Apple Dumpling Gear is supposed to make good overnight trainers. I need to get a custom spot. You can contact her for prices and info.

http://hyenacart.com/appledumplinggear/

I've tried bummis trainers which work pretty well and their size large would fit 40+. I'm still putting a medium on my 42 lb preschooler. They leak if it's a lot overnight.

I've tried Blueberry trainers and they work better. But still leak my 42 lb wears a large.

So I'm hoping the apple dumbling gear might help.

What really works is a trainer with a wool shortie or fleece cover. The cover can be cute and I can't wait until fall/winter so I can put one over the trainer. The cover is real absorbent.

X-large fuzzibunz would fit 40+. I can still get a large on my kid. The x-large are hard to find.


----------



## mom_to_my_rugrats (Aug 9, 2008)

Quote:


Originally Posted by *schreiberwriter* 
Apple Dumpling Gear is supposed to make good overnight trainers. I need to get a custom spot. You can contact her for prices and info.

http://hyenacart.com/appledumplinggear/

I've tried bummis trainers which work pretty well and their size large would fit 40+. I'm still putting a medium on my 42 lb preschooler. They leak if it's a lot overnight.

I've tried Blueberry trainers and they work better. But still leak my 42 lb wears a large.

So I'm hoping the apple dumbling gear might help.

What really works is a trainer with a wool shortie or fleece cover. The cover can be cute and I can't wait until fall/winter so I can put one over the trainer. The cover is real absorbent.

X-large fuzzibunz would fit 40+. I can still get a large on my kid. The x-large are hard to find.
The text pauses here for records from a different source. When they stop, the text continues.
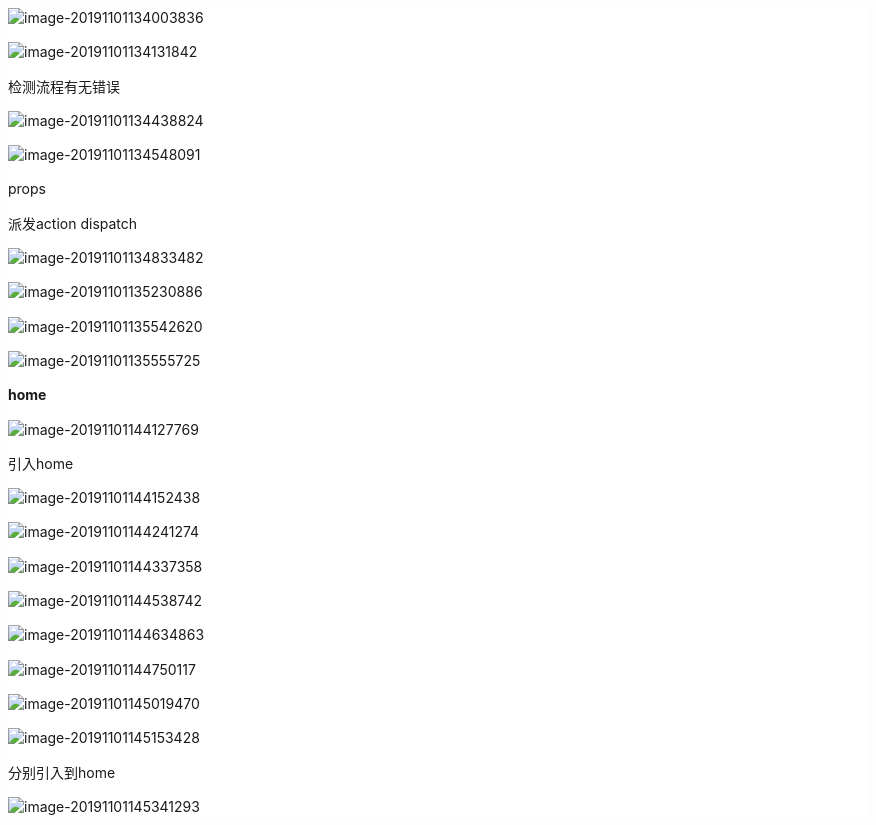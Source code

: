 ![image-20191101134003836](C:\Users\Administrator\AppData\Roaming\Typora\typora-user-images\image-20191101134003836.png)

![image-20191101134131842](C:\Users\Administrator\AppData\Roaming\Typora\typora-user-images\image-20191101134131842.png)

检测流程有无错误

![image-20191101134438824](C:\Users\Administrator\AppData\Roaming\Typora\typora-user-images\image-20191101134438824.png)



![image-20191101134548091](C:\Users\Administrator\AppData\Roaming\Typora\typora-user-images\image-20191101134548091.png)

props

派发action   dispatch

![image-20191101134833482](C:\Users\Administrator\AppData\Roaming\Typora\typora-user-images\image-20191101134833482.png)

![image-20191101135230886](C:\Users\Administrator\AppData\Roaming\Typora\typora-user-images\image-20191101135230886.png)

![image-20191101135542620](C:\Users\Administrator\AppData\Roaming\Typora\typora-user-images\image-20191101135542620.png)

![image-20191101135555725](C:\Users\Administrator\AppData\Roaming\Typora\typora-user-images\image-20191101135555725.png)



**home**

![image-20191101144127769](C:\Users\Administrator\AppData\Roaming\Typora\typora-user-images\image-20191101144127769.png)

引入home

![image-20191101144152438](C:\Users\Administrator\AppData\Roaming\Typora\typora-user-images\image-20191101144152438.png)



![image-20191101144241274](C:\Users\Administrator\AppData\Roaming\Typora\typora-user-images\image-20191101144241274.png)



![image-20191101144337358](C:\Users\Administrator\AppData\Roaming\Typora\typora-user-images\image-20191101144337358.png)

![image-20191101144538742](C:\Users\Administrator\AppData\Roaming\Typora\typora-user-images\image-20191101144538742.png)

![image-20191101144634863](C:\Users\Administrator\AppData\Roaming\Typora\typora-user-images\image-20191101144634863.png)

![image-20191101144750117](C:\Users\Administrator\AppData\Roaming\Typora\typora-user-images\image-20191101144750117.png)

![image-20191101145019470](C:\Users\Administrator\AppData\Roaming\Typora\typora-user-images\image-20191101145019470.png)

![image-20191101145153428](C:\Users\Administrator\AppData\Roaming\Typora\typora-user-images\image-20191101145153428.png)

 分别引入到home

![image-20191101145341293](C:\Users\Administrator\AppData\Roaming\Typora\typora-user-images\image-20191101145341293.png)
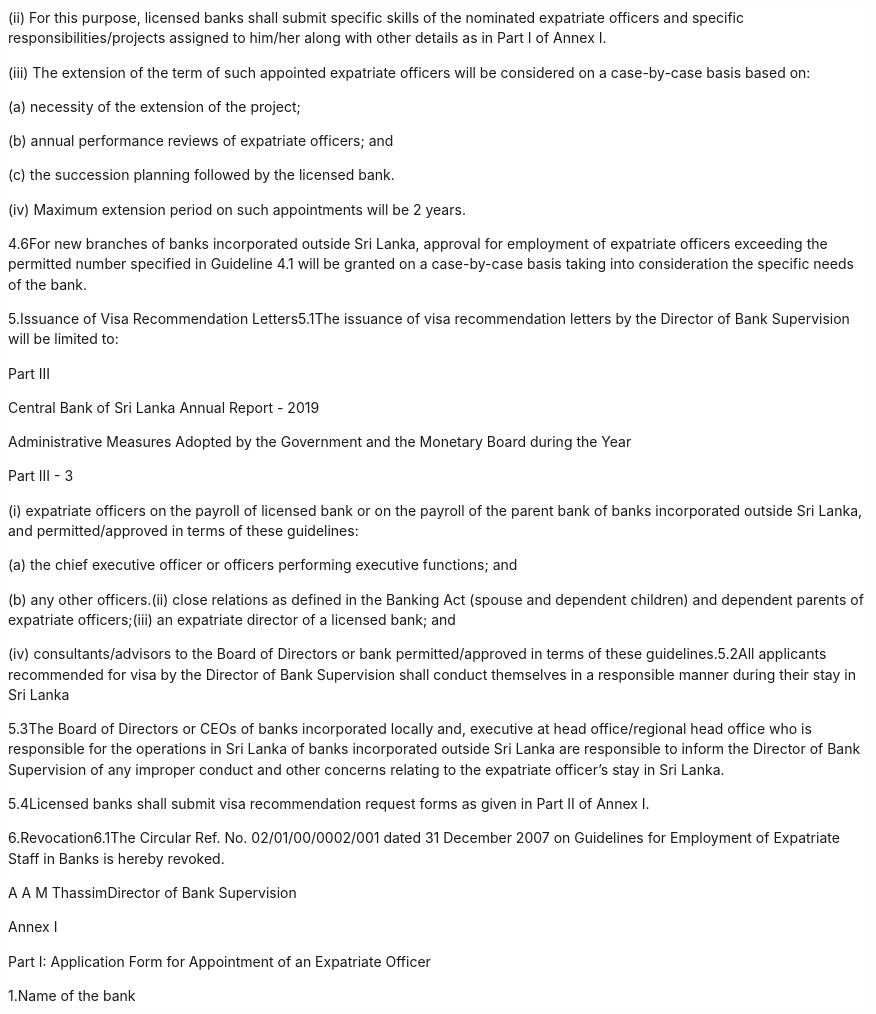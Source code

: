 (ii) For this purpose, licensed banks shall submit specific skills of the nominated expatriate officers and specific responsibilities/projects assigned to him/her along with other details as in Part I of Annex I.

(iii) The extension of the term of such appointed expatriate officers will be considered on a case-by-case basis based on:

(a) necessity of the extension of the project;

(b) annual performance reviews of expatriate officers; and

(c) the succession planning followed by the licensed bank.

(iv) Maximum extension period on such appointments will be 2 years.

4.6For new branches of banks incorporated outside Sri Lanka, approval for employment of expatriate officers exceeding the permitted number specified in Guideline 4.1 will be granted on a case-by-case basis taking into consideration the specific needs of the bank.

5.Issuance of Visa Recommendation Letters5.1The issuance of visa recommendation letters by the Director of Bank Supervision will be limited to:

Part III

Central Bank of Sri Lanka Annual Report - 2019

Administrative Measures Adopted by the Government and the Monetary Board during the Year

Part III - 3

(i) expatriate officers on the payroll of licensed bank or on the payroll of the parent bank of banks incorporated outside Sri Lanka, and permitted/approved in terms of these guidelines:

(a) the chief executive officer or officers performing executive functions; and

(b) any other officers.(ii) close relations as defined in the Banking Act (spouse and dependent children) and dependent parents of expatriate officers;(iii) an expatriate director of a licensed bank; and

(iv) consultants/advisors to the Board of Directors or bank permitted/approved in terms of these guidelines.5.2All applicants recommended for visa by the Director of Bank Supervision shall conduct themselves in a responsible manner during their stay in Sri Lanka

5.3The Board of Directors or CEOs of banks incorporated locally and, executive at head office/regional head office who is responsible for the operations in Sri Lanka of banks incorporated outside Sri Lanka are responsible to inform the Director of Bank Supervision of any improper conduct and other concerns relating to the expatriate officer’s stay in Sri Lanka.

5.4Licensed banks shall submit visa recommendation request forms as given in Part II of Annex I.

6.Revocation6.1The Circular Ref. No. 02/01/00/0002/001 dated 31 December 2007 on Guidelines for Employment of Expatriate Staff in Banks is hereby revoked.

A A M ThassimDirector of Bank Supervision

Annex I

Part I: Application Form for Appointment of an Expatriate Officer

1.Name of the bank
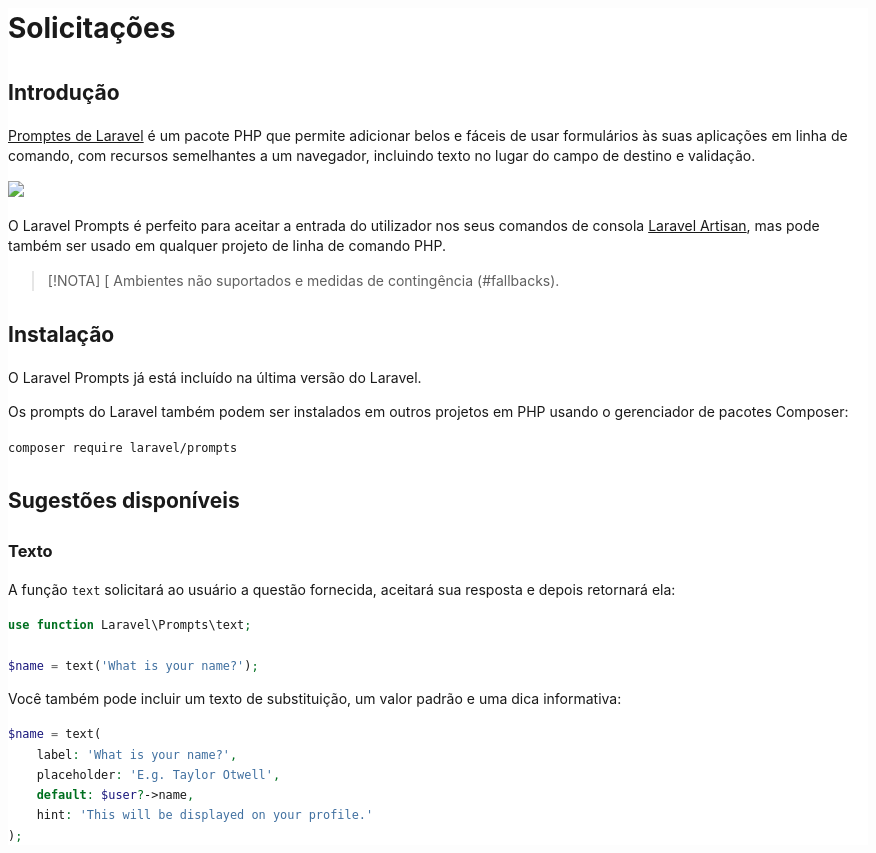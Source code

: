 # Solicitações

<a name="introduction"></a>
## Introdução

 [Promptes de Laravel](https://github.com/laravel/prompts) é um pacote PHP que permite adicionar belos e fáceis de usar formulários às suas aplicações em linha de comando, com recursos semelhantes a um navegador, incluindo texto no lugar do campo de destino e validação.

<img src="https://laravel.com/img/docs/prompts-example.png">

 O Laravel Prompts é perfeito para aceitar a entrada do utilizador nos seus comandos de consola [Laravel Artisan](/docs/artisan#writing-commands), mas pode também ser usado em qualquer projeto de linha de comando PHP.

 > [!NOTA]
 [ Ambientes não suportados e medidas de contingência (#fallbacks).

<a name="installation"></a>
## Instalação

 O Laravel Prompts já está incluído na última versão do Laravel.

 Os prompts do Laravel também podem ser instalados em outros projetos em PHP usando o gerenciador de pacotes Composer:

```shell
composer require laravel/prompts
```

<a name="available-prompts"></a>
## Sugestões disponíveis

<a name="text"></a>
### Texto

 A função `text` solicitará ao usuário a questão fornecida, aceitará sua resposta e depois retornará ela:

```php
use function Laravel\Prompts\text;

$name = text('What is your name?');
```

 Você também pode incluir um texto de substituição, um valor padrão e uma dica informativa:

```php
$name = text(
    label: 'What is your name?',
    placeholder: 'E.g. Taylor Otwell',
    default: $user?->name,
    hint: 'This will be displayed on your profile.'
);
```
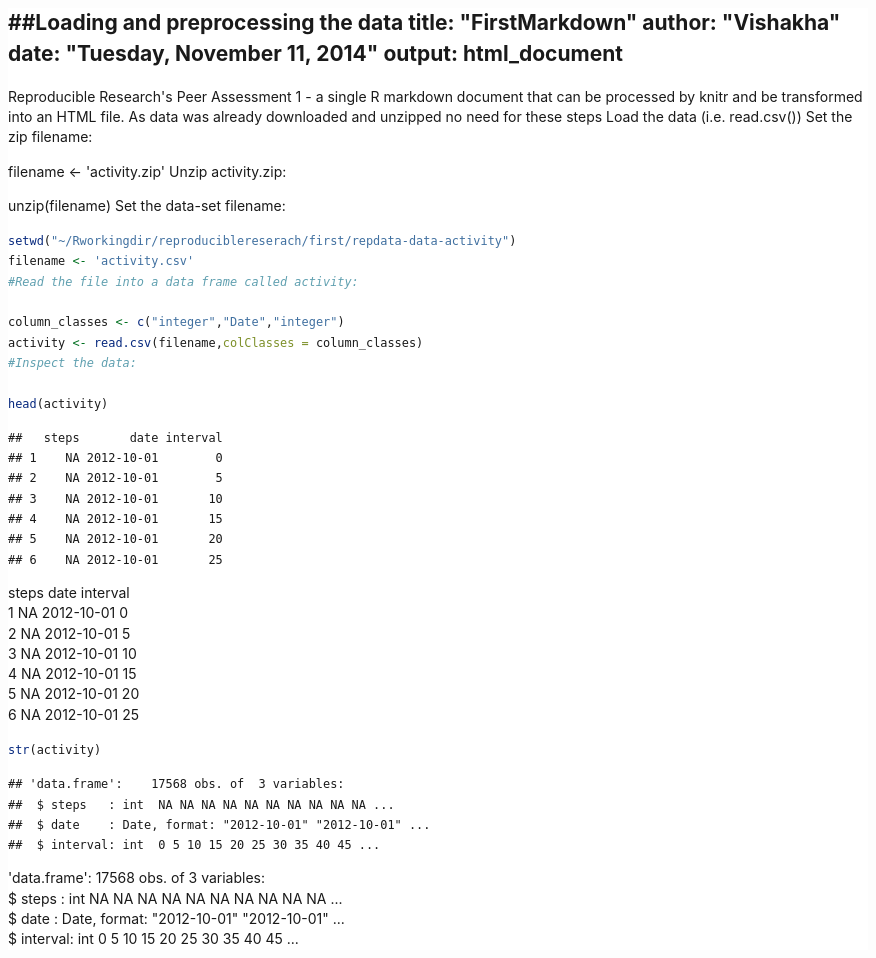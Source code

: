 ##**Loading and preprocessing the data**
title: "FirstMarkdown"
author: "Vishakha"
date: "Tuesday, November 11, 2014"
output: html_document
---
Reproducible Research's Peer Assessment 1 - a single R markdown document that can be processed by knitr and be transformed into an HTML file.
As data was already downloaded and unzipped no need for these steps
Load the data (i.e. read.csv())
Set the zip filename:

filename <- 'activity.zip'
Unzip activity.zip:

unzip(filename)
Set the data-set filename:



```r
setwd("~/Rworkingdir/reproduciblereserach/first/repdata-data-activity")
filename <- 'activity.csv'
#Read the file into a data frame called activity:

column_classes <- c("integer","Date","integer")
activity <- read.csv(filename,colClasses = column_classes)
#Inspect the data:

head(activity)
```

```
##   steps       date interval
## 1    NA 2012-10-01        0
## 2    NA 2012-10-01        5
## 3    NA 2012-10-01       10
## 4    NA 2012-10-01       15
## 5    NA 2012-10-01       20
## 6    NA 2012-10-01       25
```
   steps       date interval  
 1    NA 2012-10-01        0  
 2    NA 2012-10-01        5  
 3    NA 2012-10-01       10  
 4    NA 2012-10-01       15  
 5    NA 2012-10-01       20  
 6    NA 2012-10-01       25  

```r
str(activity)
```

```
## 'data.frame':	17568 obs. of  3 variables:
##  $ steps   : int  NA NA NA NA NA NA NA NA NA NA ...
##  $ date    : Date, format: "2012-10-01" "2012-10-01" ...
##  $ interval: int  0 5 10 15 20 25 30 35 40 45 ...
```
 'data.frame':    17568 obs. of  3 variables:  
  $ steps   : int  NA NA NA NA NA NA NA NA NA NA ...  
  $ date    : Date, format: "2012-10-01" "2012-10-01" ...  
  $ interval: int  0 5 10 15 20 25 30 35 40 45 ...  
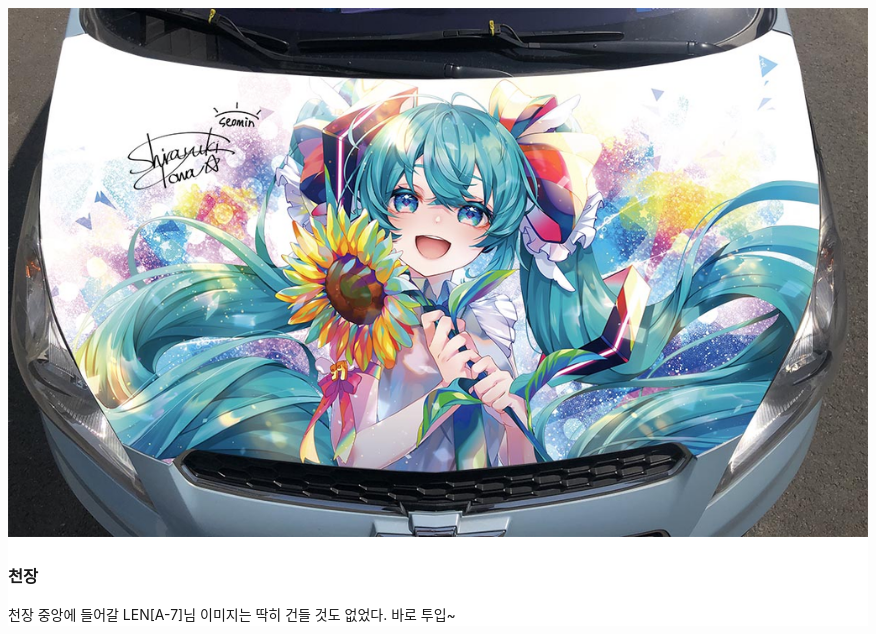 ![](/assets/img/posts/itasha2021/itasha_draft2021_front.jpg)

### 천장
천장 중앙에 들어갈 LEN\[A-7\]님 이미지는 딱히 건들 것도 없었다. 바로 투입~
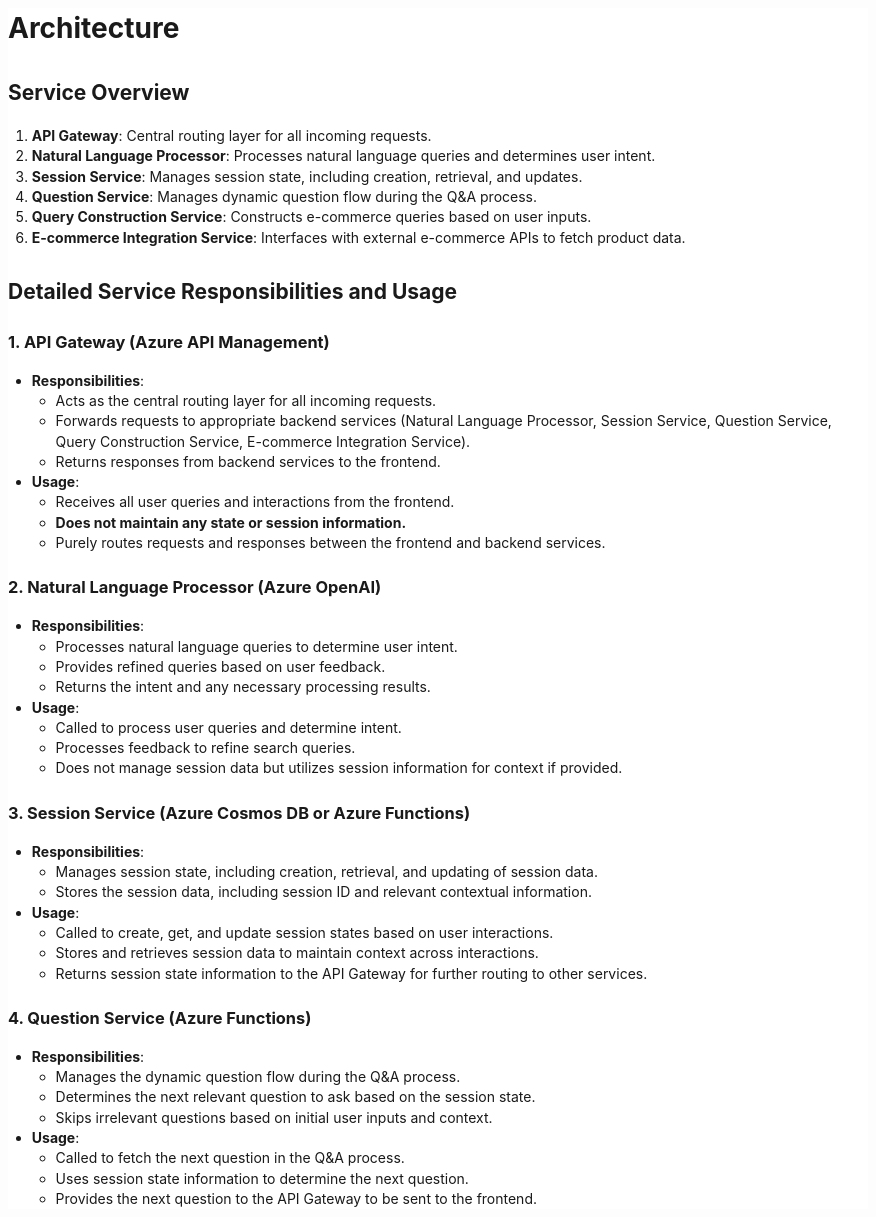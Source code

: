 # Architecture

## Service Overview
1. **API Gateway**: Central routing layer for all incoming requests.
2. **Natural Language Processor**: Processes natural language queries and determines user intent.
3. **Session Service**: Manages session state, including creation, retrieval, and updates.
4. **Question Service**: Manages dynamic question flow during the Q&A process.
5. **Query Construction Service**: Constructs e-commerce queries based on user inputs.
6. **E-commerce Integration Service**: Interfaces with external e-commerce APIs to fetch product data.

## Detailed Service Responsibilities and Usage
### 1. API Gateway (Azure API Management)
- **Responsibilities**: 
  - Acts as the central routing layer for all incoming requests.
  - Forwards requests to appropriate backend services (Natural Language Processor, Session Service, Question Service, Query Construction Service, E-commerce Integration Service).
  - Returns responses from backend services to the frontend.
- **Usage**:
  - Receives all user queries and interactions from the frontend.
  - **Does not maintain any state or session information.**
  - Purely routes requests and responses between the frontend and backend services.

### 2. Natural Language Processor (Azure OpenAI)
- **Responsibilities**:
  - Processes natural language queries to determine user intent.
  - Provides refined queries based on user feedback.
  - Returns the intent and any necessary processing results.
- **Usage**:
  - Called to process user queries and determine intent.
  - Processes feedback to refine search queries.
  - Does not manage session data but utilizes session information for context if provided.

### 3. Session Service (Azure Cosmos DB or Azure Functions)
- **Responsibilities**:
  - Manages session state, including creation, retrieval, and updating of session data.
  - Stores the session data, including session ID and relevant contextual information.
- **Usage**:
  - Called to create, get, and update session states based on user interactions.
  - Stores and retrieves session data to maintain context across interactions.
  - Returns session state information to the API Gateway for further routing to other services.

### 4. Question Service (Azure Functions)
- **Responsibilities**:
  - Manages the dynamic question flow during the Q&A process.
  - Determines the next relevant question to ask based on the session state.
  - Skips irrelevant questions based on initial user inputs and context.
- **Usage**:
  - Called to fetch the next question in the Q&A process.
  - Uses session state information to determine the next question.
  - Provides the next question to the API Gateway to be sent to the frontend.
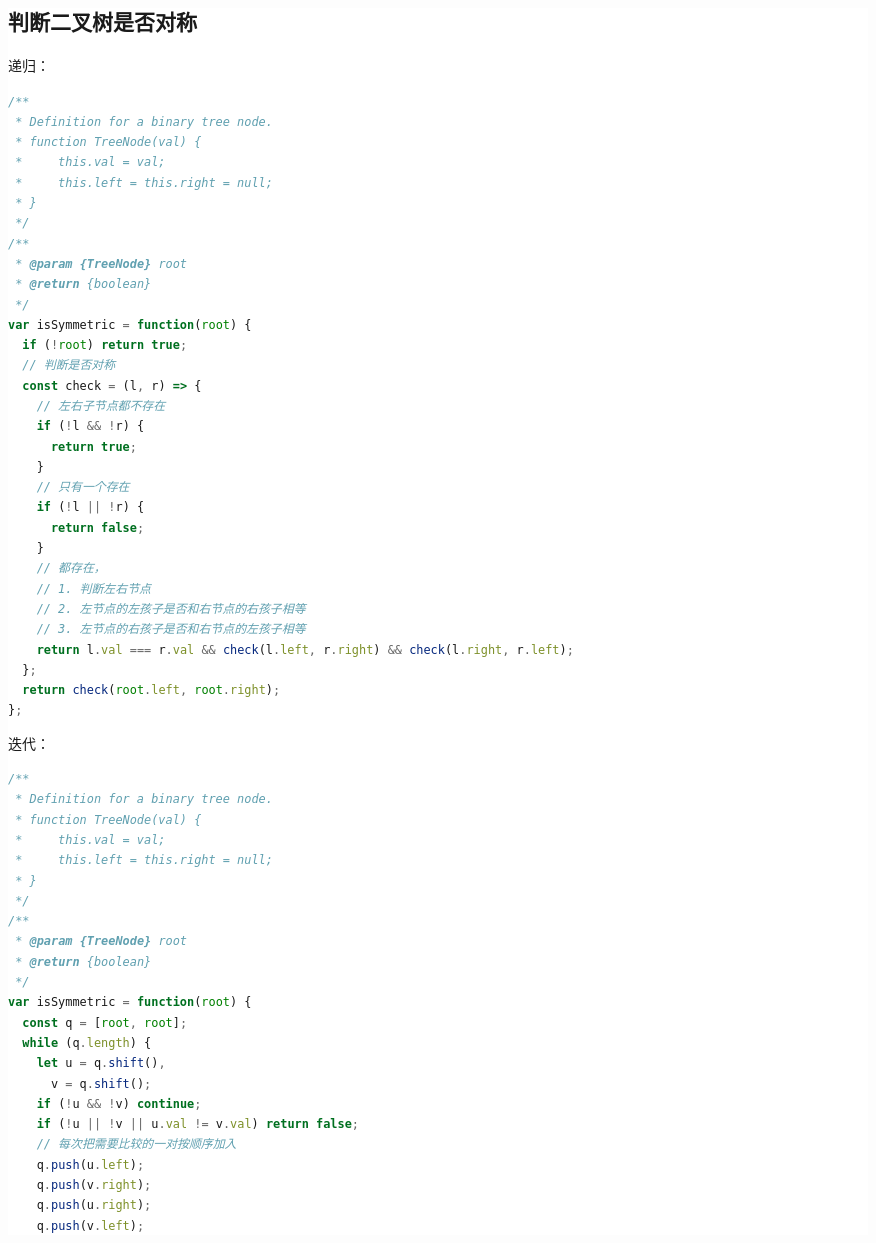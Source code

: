 ## 判断二叉树是否对称

递归：

```JavaScript
/**
 * Definition for a binary tree node.
 * function TreeNode(val) {
 *     this.val = val;
 *     this.left = this.right = null;
 * }
 */
/**
 * @param {TreeNode} root
 * @return {boolean}
 */
var isSymmetric = function(root) {
  if (!root) return true;
  // 判断是否对称
  const check = (l, r) => {
    // 左右子节点都不存在
    if (!l && !r) {
      return true;
    }
    // 只有一个存在
    if (!l || !r) {
      return false;
    }
    // 都存在，
    // 1. 判断左右节点
    // 2. 左节点的左孩子是否和右节点的右孩子相等
    // 3. 左节点的右孩子是否和右节点的左孩子相等
    return l.val === r.val && check(l.left, r.right) && check(l.right, r.left);
  };
  return check(root.left, root.right);
};

```

迭代：

```JavaScript
/**
 * Definition for a binary tree node.
 * function TreeNode(val) {
 *     this.val = val;
 *     this.left = this.right = null;
 * }
 */
/**
 * @param {TreeNode} root
 * @return {boolean}
 */
var isSymmetric = function(root) {
  const q = [root, root];
  while (q.length) {
    let u = q.shift(),
      v = q.shift();
    if (!u && !v) continue;
    if (!u || !v || u.val != v.val) return false;
    // 每次把需要比较的一对按顺序加入
    q.push(u.left);
    q.push(v.right);
    q.push(u.right);
    q.push(v.left);
```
Thank you for your reply schreib. Unfortunatly in past experience, none of the "trainers" have worked. From what I can see, they either dont hold enough or they dont fit her snug enough to work. Mostly because they arent as absorbant as they need to be. I would love to be able to find something thats adjustable weather it be velcro or pins or whatever. Something I can make bigger or smaller once it is on. Does that make sense? With her being 8, I need something thats highly absorbant but not enough to still let her feel the wetness and want to get up at night to go. Thank you again and I am looking forward to hearing if anyone else has any suggestions. Have a wonderful day!


----------



## fruitfulmomma (Jun 8, 2002)

Happy Heiny's makes pocket trainers that should fit your child. The size charts are here http://www.happyheinys.com/size_charts.php?t=1 You can maximize absorbancy by adding additional inserts. If you want to encourage her to feel the wetness, you might do that by laying in a cotton washcloth between the diaper and her skin.

Also Snap-Ez for Life is a division of the Snap-Ez company and they make products available for older children and adults with those types of needs. http://www.snap-ez4life.com/Home.html

mom_to_my_rugrats - You didn't do anything wrong with the Gerbers. They just are plain bad. The difference between those and a good quality prefold is like night and day.


----------



## polishmom (Nov 28, 2006)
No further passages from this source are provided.